**DIRECTIONS:** An exact copy is needed of each line from the one including "Python HTTP Server" through the last line of the entries, both ends counted, with nothing added.

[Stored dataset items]
((
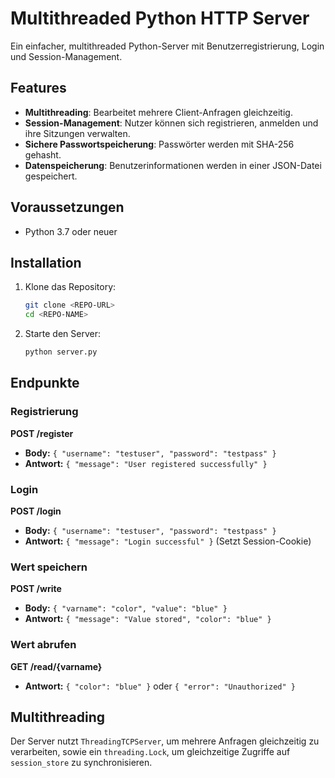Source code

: # Multithreaded Python HTTP Server

Ein einfacher, multithreaded Python-Server mit Benutzerregistrierung, Login und Session-Management.

## Features

- **Multithreading**: Bearbeitet mehrere Client-Anfragen gleichzeitig.
- **Session-Management**: Nutzer können sich registrieren, anmelden und ihre Sitzungen verwalten.
- **Sichere Passwortspeicherung**: Passwörter werden mit SHA-256 gehasht.
- **Datenspeicherung**: Benutzerinformationen werden in einer JSON-Datei gespeichert.

## Voraussetzungen

- Python 3.7 oder neuer

## Installation

1. Klone das Repository:
   ```bash
   git clone <REPO-URL>
   cd <REPO-NAME>
   ```

2. Starte den Server:
   ```bash
   python server.py
   ```

## Endpunkte

### Registrierung
**POST /register**
- **Body:** `{ "username": "testuser", "password": "testpass" }`
- **Antwort:** `{ "message": "User registered successfully" }`

### Login
**POST /login**
- **Body:** `{ "username": "testuser", "password": "testpass" }`
- **Antwort:** `{ "message": "Login successful" }` (Setzt Session-Cookie)

### Wert speichern
**POST /write**
- **Body:** `{ "varname": "color", "value": "blue" }`
- **Antwort:** `{ "message": "Value stored", "color": "blue" }`

### Wert abrufen
**GET /read/{varname}**
- **Antwort:** `{ "color": "blue" }` oder `{ "error": "Unauthorized" }`

## Multithreading
Der Server nutzt `ThreadingTCPServer`, um mehrere Anfragen gleichzeitig zu verarbeiten, sowie ein `threading.Lock`, um gleichzeitige Zugriffe auf `session_store` zu synchronisieren.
))
**ANSWER AREA:**
: # Multithreaded Python HTTP Server

Ein einfacher, multithreaded Python-Server mit Benutzerregistrierung, Login und Session-Management.

## Features

- **Multithreading**: Bearbeitet mehrere Client-Anfragen gleichzeitig.
- **Session-Management**: Nutzer können sich registrieren, anmelden und ihre Sitzungen verwalten.
- **Sichere Passwortspeicherung**: Passwörter werden mit SHA-256 gehasht.
- **Datenspeicherung**: Benutzerinformationen werden in einer JSON-Datei gespeichert.

## Voraussetzungen

- Python 3.7 oder neuer

## Installation

1. Klone das Repository:
   ```bash
   git clone <REPO-URL>
   cd <REPO-NAME>
   ```

2. Starte den Server:
   ```bash
   python server.py
   ```

## Endpunkte

### Registrierung
**POST /register**
- **Body:** `{ "username": "testuser", "password": "testpass" }`
- **Antwort:** `{ "message": "User registered successfully" }`

### Login
**POST /login**
- **Body:** `{ "username": "testuser", "password": "testpass" }`
- **Antwort:** `{ "message": "Login successful" }` (Setzt Session-Cookie)

### Wert speichern
**POST /write**
- **Body:** `{ "varname": "color", "value": "blue" }`
- **Antwort:** `{ "message": "Value stored", "color": "blue" }`

### Wert abrufen
**GET /read/{varname}**
- **Antwort:** `{ "color": "blue" }` oder `{ "error": "Unauthorized" }`

## Multithreading
Der Server nutzt `ThreadingTCPServer`, um mehrere Anfragen gleichzeitig zu verarbeiten, sowie ein `threading.Lock`, um gleichzeitige Zugriffe auf `session_store` zu synchronisieren.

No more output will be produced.